• ACTIVITY: Copy out, unchanged, every line from the start of the records to the line that contains "1200 Woluwé-Saint-Lambert<br>", and stop there.

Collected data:
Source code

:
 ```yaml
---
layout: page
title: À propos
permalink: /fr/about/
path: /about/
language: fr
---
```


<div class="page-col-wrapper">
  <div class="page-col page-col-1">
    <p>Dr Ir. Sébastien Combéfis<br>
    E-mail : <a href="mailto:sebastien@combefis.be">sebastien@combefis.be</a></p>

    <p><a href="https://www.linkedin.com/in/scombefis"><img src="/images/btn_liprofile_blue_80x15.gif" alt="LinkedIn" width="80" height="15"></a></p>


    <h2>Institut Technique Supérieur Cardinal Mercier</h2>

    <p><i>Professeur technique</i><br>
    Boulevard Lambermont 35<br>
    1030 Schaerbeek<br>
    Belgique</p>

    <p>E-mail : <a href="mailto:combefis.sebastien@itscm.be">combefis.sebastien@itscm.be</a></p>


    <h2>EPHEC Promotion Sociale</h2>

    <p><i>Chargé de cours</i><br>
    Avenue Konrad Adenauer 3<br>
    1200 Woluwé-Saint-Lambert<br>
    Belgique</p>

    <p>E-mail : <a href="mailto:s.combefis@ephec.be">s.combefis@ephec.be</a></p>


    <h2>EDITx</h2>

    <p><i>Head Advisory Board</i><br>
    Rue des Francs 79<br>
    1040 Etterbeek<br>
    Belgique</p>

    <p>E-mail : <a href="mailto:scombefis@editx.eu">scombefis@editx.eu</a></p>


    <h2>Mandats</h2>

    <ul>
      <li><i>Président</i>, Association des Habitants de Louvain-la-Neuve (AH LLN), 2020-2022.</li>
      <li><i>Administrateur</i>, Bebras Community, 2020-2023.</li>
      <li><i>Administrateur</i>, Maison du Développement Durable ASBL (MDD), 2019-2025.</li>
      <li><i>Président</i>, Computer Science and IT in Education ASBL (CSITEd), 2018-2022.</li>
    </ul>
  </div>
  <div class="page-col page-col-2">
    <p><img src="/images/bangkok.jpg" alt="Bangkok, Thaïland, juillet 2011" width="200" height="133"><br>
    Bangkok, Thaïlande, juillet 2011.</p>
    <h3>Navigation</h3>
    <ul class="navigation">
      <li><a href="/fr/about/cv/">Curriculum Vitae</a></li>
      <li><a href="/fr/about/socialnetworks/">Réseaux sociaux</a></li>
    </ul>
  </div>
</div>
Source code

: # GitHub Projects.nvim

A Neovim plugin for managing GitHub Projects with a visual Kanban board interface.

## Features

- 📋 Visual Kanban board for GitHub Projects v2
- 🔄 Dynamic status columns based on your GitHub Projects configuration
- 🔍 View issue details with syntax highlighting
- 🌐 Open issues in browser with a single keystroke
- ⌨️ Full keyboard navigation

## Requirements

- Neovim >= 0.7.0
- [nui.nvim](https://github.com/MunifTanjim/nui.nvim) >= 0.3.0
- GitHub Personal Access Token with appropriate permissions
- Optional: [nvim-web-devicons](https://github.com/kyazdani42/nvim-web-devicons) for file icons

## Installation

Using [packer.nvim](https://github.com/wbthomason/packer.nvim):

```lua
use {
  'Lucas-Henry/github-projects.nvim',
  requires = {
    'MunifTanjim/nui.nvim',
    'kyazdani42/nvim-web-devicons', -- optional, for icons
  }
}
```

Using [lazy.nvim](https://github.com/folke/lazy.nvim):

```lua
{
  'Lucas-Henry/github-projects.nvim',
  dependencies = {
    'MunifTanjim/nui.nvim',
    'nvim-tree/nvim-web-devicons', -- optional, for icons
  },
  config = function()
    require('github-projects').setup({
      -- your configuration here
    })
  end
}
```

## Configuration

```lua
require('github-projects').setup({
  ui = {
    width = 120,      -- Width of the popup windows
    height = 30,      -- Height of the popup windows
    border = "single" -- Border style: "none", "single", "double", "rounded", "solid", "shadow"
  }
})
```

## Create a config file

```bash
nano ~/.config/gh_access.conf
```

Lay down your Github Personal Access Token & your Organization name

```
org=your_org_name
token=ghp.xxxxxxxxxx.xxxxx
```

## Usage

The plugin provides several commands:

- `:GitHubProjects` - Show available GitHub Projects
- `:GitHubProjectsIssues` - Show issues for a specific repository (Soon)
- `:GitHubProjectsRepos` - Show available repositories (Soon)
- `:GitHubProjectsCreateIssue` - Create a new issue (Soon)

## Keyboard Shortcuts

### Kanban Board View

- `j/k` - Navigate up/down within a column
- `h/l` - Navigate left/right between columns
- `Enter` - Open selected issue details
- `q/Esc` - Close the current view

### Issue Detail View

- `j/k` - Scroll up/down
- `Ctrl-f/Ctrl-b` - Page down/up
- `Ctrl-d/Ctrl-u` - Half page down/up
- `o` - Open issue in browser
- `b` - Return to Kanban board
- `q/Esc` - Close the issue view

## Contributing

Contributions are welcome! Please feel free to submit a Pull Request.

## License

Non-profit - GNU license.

• EXPECTED ANSWER:
Source code

:
 ```yaml
---
layout: page
title: À propos
permalink: /fr/about/
path: /about/
language: fr
---
```


<div class="page-col-wrapper">
  <div class="page-col page-col-1">
    <p>Dr Ir. Sébastien Combéfis<br>
    E-mail : <a href="mailto:sebastien@combefis.be">sebastien@combefis.be</a></p>

    <p><a href="https://www.linkedin.com/in/scombefis"><img src="/images/btn_liprofile_blue_80x15.gif" alt="LinkedIn" width="80" height="15"></a></p>


    <h2>Institut Technique Supérieur Cardinal Mercier</h2>

    <p><i>Professeur technique</i><br>
    Boulevard Lambermont 35<br>
    1030 Schaerbeek<br>
    Belgique</p>

    <p>E-mail : <a href="mailto:combefis.sebastien@itscm.be">combefis.sebastien@itscm.be</a></p>


    <h2>EPHEC Promotion Sociale</h2>

    <p><i>Chargé de cours</i><br>
    Avenue Konrad Adenauer 3<br>
    1200 Woluwé-Saint-Lambert<br>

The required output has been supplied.